By George Soros
Last weekend's European Parliament election and presidential election in Ukraine produced sharply contrasting results. Europe's voters expressed their dissatisfaction with the way that the European Union currently functions, while Ukraine's people demonstrated their desire for association with the EU. European leaders and citizens should take this opportunity to consider what that means – and how helping Ukraine can also help Europe.
The EU was originally conceived to be an ever-closer association of sovereign states willing to pool a gradually increasing share of their sovereignty for the common good. It was a bold experiment in international governance and the rule of law, aimed at replacing nationalism and the use of force.
Unfortunately the euro crisis transformed the EU into something radically different: a relationship of creditors and debtors in which the creditor countries impose conditions that perpetuate their dominance. Given low turnout for the European Parliament election, and if support for Italian Prime Minister Matteo Renzi's were added to the anti-EU vote on the left and the right, it could be argued that the majority of citizens are opposed to current conditions.
Meanwhile, just as Europe's bold experiment in international governance is faltering, Russia is emerging as a dangerous rival to the EU, one that has global geopolitical ambitions and is willing to use force. Putin is exploiting an ethnic national ideology (and support from the Orthodox Church) to bolster his regime. Indeed, speaking on the Russian radio program Direct Line last month, he extolled the genetic virtues of the Russian people. The annexation of Crimea has made him popular at home, and his effort to weaken America's global dominance, in part by seeking an alliance with China, has resonated favorably in the rest of the world.
But the Putin regime's self-interest is at odds with Russia's strategic interests; Russia would benefit more from closer cooperation with the EU and the United States. And resorting to repression in Russia and Ukraine is directly counterproductive. The Russian economy is weakening, despite the high price of oil, owing to the flight of capital and talent. Using violence in Kyiv's Maidan has led to the birth of a new Ukraine that is determined not to become part of a new Russian empire.

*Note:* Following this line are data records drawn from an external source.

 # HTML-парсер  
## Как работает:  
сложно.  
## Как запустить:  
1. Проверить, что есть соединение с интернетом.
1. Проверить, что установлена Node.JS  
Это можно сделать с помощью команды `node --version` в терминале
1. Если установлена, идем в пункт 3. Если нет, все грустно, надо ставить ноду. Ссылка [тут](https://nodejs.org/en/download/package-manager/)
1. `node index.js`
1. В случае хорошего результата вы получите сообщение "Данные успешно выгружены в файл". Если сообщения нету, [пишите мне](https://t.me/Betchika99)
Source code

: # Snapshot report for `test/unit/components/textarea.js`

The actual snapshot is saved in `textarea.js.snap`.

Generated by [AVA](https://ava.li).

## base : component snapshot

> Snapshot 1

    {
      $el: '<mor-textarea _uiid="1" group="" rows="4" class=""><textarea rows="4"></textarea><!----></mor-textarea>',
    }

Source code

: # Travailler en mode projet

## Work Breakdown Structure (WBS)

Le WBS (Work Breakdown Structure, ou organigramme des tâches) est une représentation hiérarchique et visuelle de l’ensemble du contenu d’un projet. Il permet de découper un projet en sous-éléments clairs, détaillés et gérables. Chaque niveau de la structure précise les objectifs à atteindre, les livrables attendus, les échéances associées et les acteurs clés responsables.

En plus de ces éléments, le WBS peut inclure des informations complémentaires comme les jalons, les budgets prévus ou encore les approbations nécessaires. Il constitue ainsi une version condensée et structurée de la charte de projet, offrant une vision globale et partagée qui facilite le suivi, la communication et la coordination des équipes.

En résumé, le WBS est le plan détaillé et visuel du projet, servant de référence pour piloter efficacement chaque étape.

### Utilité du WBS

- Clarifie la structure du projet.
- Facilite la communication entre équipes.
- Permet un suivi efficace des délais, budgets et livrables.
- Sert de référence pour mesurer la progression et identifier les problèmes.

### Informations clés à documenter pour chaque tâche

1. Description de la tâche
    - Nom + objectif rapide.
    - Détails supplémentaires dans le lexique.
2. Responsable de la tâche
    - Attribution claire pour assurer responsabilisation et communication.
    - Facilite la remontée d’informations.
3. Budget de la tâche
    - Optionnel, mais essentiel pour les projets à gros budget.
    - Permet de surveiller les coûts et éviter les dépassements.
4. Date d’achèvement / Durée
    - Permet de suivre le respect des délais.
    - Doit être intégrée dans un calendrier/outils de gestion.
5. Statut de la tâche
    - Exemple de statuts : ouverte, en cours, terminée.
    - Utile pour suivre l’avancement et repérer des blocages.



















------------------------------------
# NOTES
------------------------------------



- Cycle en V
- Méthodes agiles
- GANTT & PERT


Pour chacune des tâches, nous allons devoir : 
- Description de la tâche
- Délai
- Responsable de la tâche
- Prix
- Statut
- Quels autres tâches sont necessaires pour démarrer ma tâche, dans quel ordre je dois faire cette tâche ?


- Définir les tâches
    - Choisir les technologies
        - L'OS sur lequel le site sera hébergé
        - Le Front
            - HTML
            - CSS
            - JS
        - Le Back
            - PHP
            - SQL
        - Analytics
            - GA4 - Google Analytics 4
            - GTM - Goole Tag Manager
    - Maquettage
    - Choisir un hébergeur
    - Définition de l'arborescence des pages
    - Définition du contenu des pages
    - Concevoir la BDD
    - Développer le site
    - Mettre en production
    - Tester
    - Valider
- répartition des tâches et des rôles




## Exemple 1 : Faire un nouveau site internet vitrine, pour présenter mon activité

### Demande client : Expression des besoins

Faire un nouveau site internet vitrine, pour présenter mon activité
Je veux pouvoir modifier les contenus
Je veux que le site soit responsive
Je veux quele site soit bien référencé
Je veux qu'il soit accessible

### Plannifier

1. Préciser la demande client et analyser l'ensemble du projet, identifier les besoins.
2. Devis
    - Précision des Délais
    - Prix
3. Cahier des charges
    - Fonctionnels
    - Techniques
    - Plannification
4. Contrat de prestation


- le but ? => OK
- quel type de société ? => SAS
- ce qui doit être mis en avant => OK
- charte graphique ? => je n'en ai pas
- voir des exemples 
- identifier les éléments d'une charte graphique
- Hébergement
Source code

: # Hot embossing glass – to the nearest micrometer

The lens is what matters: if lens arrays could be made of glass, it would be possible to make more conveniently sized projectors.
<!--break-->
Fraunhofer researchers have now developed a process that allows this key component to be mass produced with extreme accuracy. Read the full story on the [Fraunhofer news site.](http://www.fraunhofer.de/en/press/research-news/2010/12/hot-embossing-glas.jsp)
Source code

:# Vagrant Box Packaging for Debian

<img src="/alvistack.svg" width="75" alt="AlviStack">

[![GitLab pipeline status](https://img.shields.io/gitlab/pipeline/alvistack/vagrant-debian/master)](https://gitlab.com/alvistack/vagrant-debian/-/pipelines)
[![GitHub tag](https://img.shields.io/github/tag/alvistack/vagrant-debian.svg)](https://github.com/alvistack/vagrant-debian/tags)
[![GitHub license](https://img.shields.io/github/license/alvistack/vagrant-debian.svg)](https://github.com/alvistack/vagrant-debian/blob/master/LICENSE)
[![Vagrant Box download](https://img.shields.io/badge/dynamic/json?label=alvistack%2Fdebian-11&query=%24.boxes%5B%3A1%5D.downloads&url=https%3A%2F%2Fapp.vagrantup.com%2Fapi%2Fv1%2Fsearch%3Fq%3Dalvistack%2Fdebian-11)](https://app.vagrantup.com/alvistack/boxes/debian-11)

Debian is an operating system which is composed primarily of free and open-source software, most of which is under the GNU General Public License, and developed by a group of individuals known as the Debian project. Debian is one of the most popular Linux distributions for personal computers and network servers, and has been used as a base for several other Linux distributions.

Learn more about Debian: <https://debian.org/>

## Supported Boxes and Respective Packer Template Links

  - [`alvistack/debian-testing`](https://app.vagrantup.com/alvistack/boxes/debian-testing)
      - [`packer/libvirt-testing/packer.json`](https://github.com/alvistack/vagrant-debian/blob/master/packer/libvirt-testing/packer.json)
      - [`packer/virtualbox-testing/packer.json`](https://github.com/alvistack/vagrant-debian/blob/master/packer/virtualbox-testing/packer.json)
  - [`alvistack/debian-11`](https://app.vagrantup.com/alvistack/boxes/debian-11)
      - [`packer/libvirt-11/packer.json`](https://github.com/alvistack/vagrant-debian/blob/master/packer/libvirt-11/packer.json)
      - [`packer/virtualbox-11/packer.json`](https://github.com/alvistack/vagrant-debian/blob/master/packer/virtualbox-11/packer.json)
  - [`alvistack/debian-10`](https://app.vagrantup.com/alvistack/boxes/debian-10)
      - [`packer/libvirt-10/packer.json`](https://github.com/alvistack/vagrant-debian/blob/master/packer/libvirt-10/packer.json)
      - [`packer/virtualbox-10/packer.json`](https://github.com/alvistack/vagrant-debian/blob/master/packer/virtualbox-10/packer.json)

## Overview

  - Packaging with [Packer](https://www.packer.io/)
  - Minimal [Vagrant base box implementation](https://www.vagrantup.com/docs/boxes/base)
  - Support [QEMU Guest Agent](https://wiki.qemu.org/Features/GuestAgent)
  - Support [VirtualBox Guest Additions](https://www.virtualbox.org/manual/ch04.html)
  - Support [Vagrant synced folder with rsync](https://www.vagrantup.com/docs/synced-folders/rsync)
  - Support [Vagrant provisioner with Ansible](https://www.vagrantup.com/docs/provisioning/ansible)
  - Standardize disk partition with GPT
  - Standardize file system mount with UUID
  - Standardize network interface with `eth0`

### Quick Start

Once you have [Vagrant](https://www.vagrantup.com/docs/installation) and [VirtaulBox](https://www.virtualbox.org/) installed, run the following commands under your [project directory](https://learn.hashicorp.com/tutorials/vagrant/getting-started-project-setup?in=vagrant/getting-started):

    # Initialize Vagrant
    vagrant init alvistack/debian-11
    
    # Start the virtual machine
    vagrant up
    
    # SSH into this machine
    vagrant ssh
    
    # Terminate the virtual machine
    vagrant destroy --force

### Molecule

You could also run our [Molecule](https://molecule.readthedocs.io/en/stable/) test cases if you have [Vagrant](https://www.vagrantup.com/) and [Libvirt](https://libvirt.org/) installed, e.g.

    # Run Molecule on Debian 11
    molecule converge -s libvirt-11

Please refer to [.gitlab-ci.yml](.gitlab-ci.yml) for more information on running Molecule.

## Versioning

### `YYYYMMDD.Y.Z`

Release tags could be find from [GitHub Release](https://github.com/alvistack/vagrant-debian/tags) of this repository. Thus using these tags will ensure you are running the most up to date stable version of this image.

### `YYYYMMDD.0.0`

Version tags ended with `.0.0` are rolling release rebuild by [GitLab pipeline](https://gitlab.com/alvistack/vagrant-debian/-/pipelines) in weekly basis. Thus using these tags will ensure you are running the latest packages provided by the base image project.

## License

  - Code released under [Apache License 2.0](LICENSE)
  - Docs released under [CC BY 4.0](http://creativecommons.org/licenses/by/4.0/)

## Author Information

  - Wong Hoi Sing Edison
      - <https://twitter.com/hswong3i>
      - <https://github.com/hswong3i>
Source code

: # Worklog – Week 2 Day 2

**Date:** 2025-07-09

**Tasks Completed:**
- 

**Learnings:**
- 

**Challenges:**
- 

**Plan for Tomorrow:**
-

The success of the new Ukraine would constitute an existential threat to Putin's rule in Russia. That is why he has tried so hard to destabilize Ukraine by fostering self-declared separatist republics in eastern Ukraine.

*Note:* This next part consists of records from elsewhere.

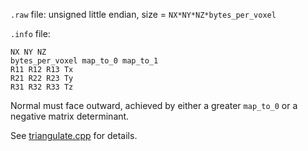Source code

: `.raw` file: unsigned little endian, size = `NX*NY*NZ*bytes_per_voxel`

`.info` file:

    NX NY NZ
    bytes_per_voxel map_to_0 map_to_1
    R11 R12 R13 Tx
    R21 R22 R23 Ty
    R31 R32 R33 Tz

Normal must face outward, achieved by either a greater `map_to_0` or a negative matrix determinant.

See [triangulate.cpp](triangulate.cpp) for details.
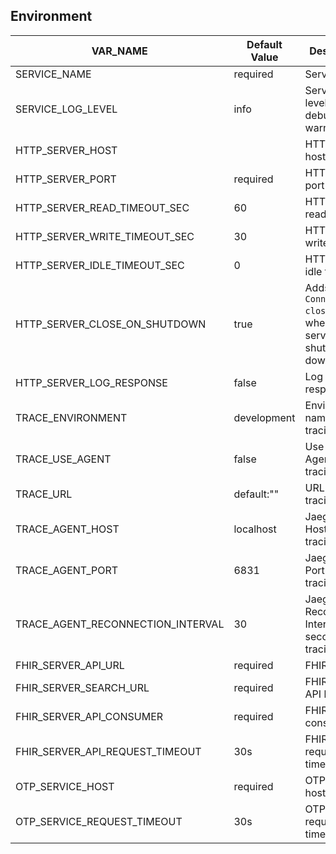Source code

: ## Environment

| VAR_NAME                          | Default Value | Description                                                        |
|-----------------------------------|---------------|--------------------------------------------------------------------|
| SERVICE_NAME                      | required      | Service name                                                       |
| SERVICE_LOG_LEVEL                 | info          | Service log level (trace, debug, info, warn, error)                |
| HTTP_SERVER_HOST                  |               | HTTP server host                                                   |
| HTTP_SERVER_PORT                  | required      | HTTP server port                                                   |
| HTTP_SERVER_READ_TIMEOUT_SEC      | 60            | HTTP server read timeout                                           |
| HTTP_SERVER_WRITE_TIMEOUT_SEC     | 30            | HTTP server write timeout                                          |
| HTTP_SERVER_IDLE_TIMEOUT_SEC      | 0             | HTTP server idle timeout                                           |
| HTTP_SERVER_CLOSE_ON_SHUTDOWN     | true          | Adds a `Connection: close` header when the server is shutting down |
| HTTP_SERVER_LOG_RESPONSE          | false         | Log HTTP responses                                                 |
| TRACE_ENVIRONMENT                 | development   | Environment name for tracing                                       |
| TRACE_USE_AGENT                   | false         | Use Jaeger Agent for tracing                                       |
| TRACE_URL                         | default:""    | URL for tracing                                                    |
| TRACE_AGENT_HOST                  | localhost     | Jaeger Agent Host for tracing                                      |
| TRACE_AGENT_PORT                  | 6831          | Jaeger Agent Port for tracing                                      |
| TRACE_AGENT_RECONNECTION_INTERVAL | 30            | Jaeger Agent Reconnection Interval seconds for tracing             |
| FHIR_SERVER_API_URL               | required      | FHIR API host                                                      |
| FHIR_SERVER_SEARCH_URL            | required      | FHIR Search API host                                               |
| FHIR_SERVER_API_CONSUMER          | required      | FHIR API consumer                                                  |
| FHIR_SERVER_API_REQUEST_TIMEOUT   | 30s           | FHIR API request timeout                                           |
| OTP_SERVICE_HOST                  | required      | OTP service host                                                   |
| OTP_SERVICE_REQUEST_TIMEOUT       | 30s           | OTP service request timeout                                        |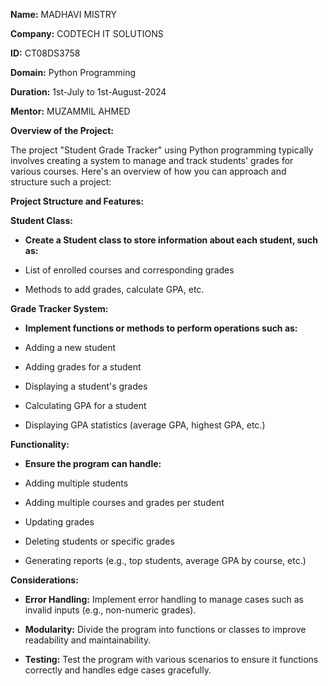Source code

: **Name:** MADHAVI MISTRY

**Company:** CODTECH IT SOLUTIONS

**ID:** CT08DS3758

**Domain:** Python Programming

**Duration:** 1st-July to 1st-August-2024

**Mentor:** MUZAMMIL AHMED


**Overview of the Project:**

The project "Student Grade Tracker" using Python programming typically involves creating a system to manage and track students' grades for various courses. Here's an overview of how you can approach and structure such a project:

**Project Structure and Features:**

**Student Class:**

- **Create a Student class to store information about each student, such as:**
  
- List of enrolled courses and corresponding grades

- Methods to add grades, calculate GPA, etc.  
    
**Grade Tracker System:**

- **Implement functions or methods to perform operations such as:**
  
- Adding a new student

- Adding grades for a student

- Displaying a student's grades

- Calculating GPA for a student

- Displaying GPA statistics (average GPA, highest GPA, etc.)

**Functionality:**

- **Ensure the program can handle:**
  
- Adding multiple students

- Adding multiple courses and grades per student

- Updating grades

- Deleting students or specific grades

- Generating reports (e.g., top students, average GPA by course, etc.)

**Considerations:**

- **Error Handling:** Implement error handling to manage cases such as invalid inputs (e.g., non-numeric grades).

- **Modularity:** Divide the program into functions or classes to improve readability and maintainability.

- **Testing:** Test the program with various scenarios to ensure it functions correctly and handles edge cases gracefully.

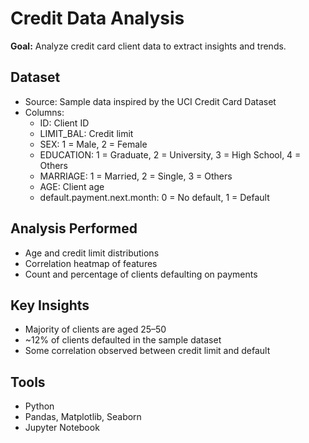 # Credit Data Analysis

**Goal:** Analyze credit card client data to extract insights and trends.

## Dataset
- Source: Sample data inspired by the UCI Credit Card Dataset
- Columns:
  - ID: Client ID
  - LIMIT_BAL: Credit limit
  - SEX: 1 = Male, 2 = Female
  - EDUCATION: 1 = Graduate, 2 = University, 3 = High School, 4 = Others
  - MARRIAGE: 1 = Married, 2 = Single, 3 = Others
  - AGE: Client age
  - default.payment.next.month: 0 = No default, 1 = Default

## Analysis Performed
- Age and credit limit distributions
- Correlation heatmap of features
- Count and percentage of clients defaulting on payments

## Key Insights
- Majority of clients are aged 25–50
- ~12% of clients defaulted in the sample dataset
- Some correlation observed between credit limit and default

## Tools
- Python
- Pandas, Matplotlib, Seaborn
- Jupyter Notebook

With the Donbas region's largest employer mobilizing protests against the separatists, Putin's plan may not work, and he is now likely to accept the results of the presidential election, thereby avoiding additional sanctions. But Russia is likely to seek other avenues to destabilize the new Ukraine, which should not be too difficult, given that the security forces, having served the corrupt regime of former President Viktor Yanukovych, are demoralized and not necessarily loyal to the new leadership.
All of this has happened very fast and very recently. Both the EU and the US are preoccupied with their internal problems and remain largely unaware of the geopolitical and ideological threat that Putin's Russia poses. How should they respond?
The first task is to counteract Russia's efforts to destabilize Ukraine. With the EU's "fiscal compact" and other rules limiting the scope of government assistance, innovative thinking is needed. The single most effective measure would be to offer free political risk insurance to those who invest in or do business with Ukraine. This would keep the economy running, despite the political turmoil, and it would signal to Ukrainians that the EU and the US – governments and private investors alike – are committed to them. Businesses would flock to a newly open and promising market if they were fully compensated for losses caused by political events beyond their control.
Political risk insurance may sound too complex to deploy quickly. In fact, insurance of this type already exists. Private insurers and reinsurers like Germany's Euler Hermes have offered it for years. So have government institutions, like the World Bank's Multilateral Investment Guarantee Agency and the US government's Overseas Private Investment Corporation. They must, however, charge substantial premiums to cover the cost of reinsurance.
Faced with high premiums, most businesses would simply opt to wait on the sidelines until the storm passed. That is why the governments concerned must take over the reinsurance function and use their agencies only to administer the insurance policies.
They could guarantee the losses in the same way as they underwrite the World Bank: each government would provide a modest pro-rata capital infusion and commit the rest in the form of callable capital that would be available if and when losses are actually paid out. The EU would have to modify the fiscal compact to exempt the callable capital and allow actual losses to be amortized over a number of years. Guarantees of this kind have a peculiar feature: the more convincing they are, the less likely they are to be invoked; the reinsurance is likely to turn out to be largely costless. The World Bank is a living example.
By acting promptly and convincingly, the EU could save Ukraine – and itself. What I propose for Ukraine could also be implemented at home. As long as there are so many productive resources lying idle, it would make sense to exempt from the fiscal compact investments that would eventually pay for themselves. Renzi, for one, is advocating precisely this course of action.
Putin plans to turn Crimea into a showcase by lavishing more than €50 billion on it in the next few years. With European support, Ukraine could compare favorably. And, if such an initiative marks the beginning of a growth policy that Europe so badly needs, by saving Ukraine Europe would also be saving itself.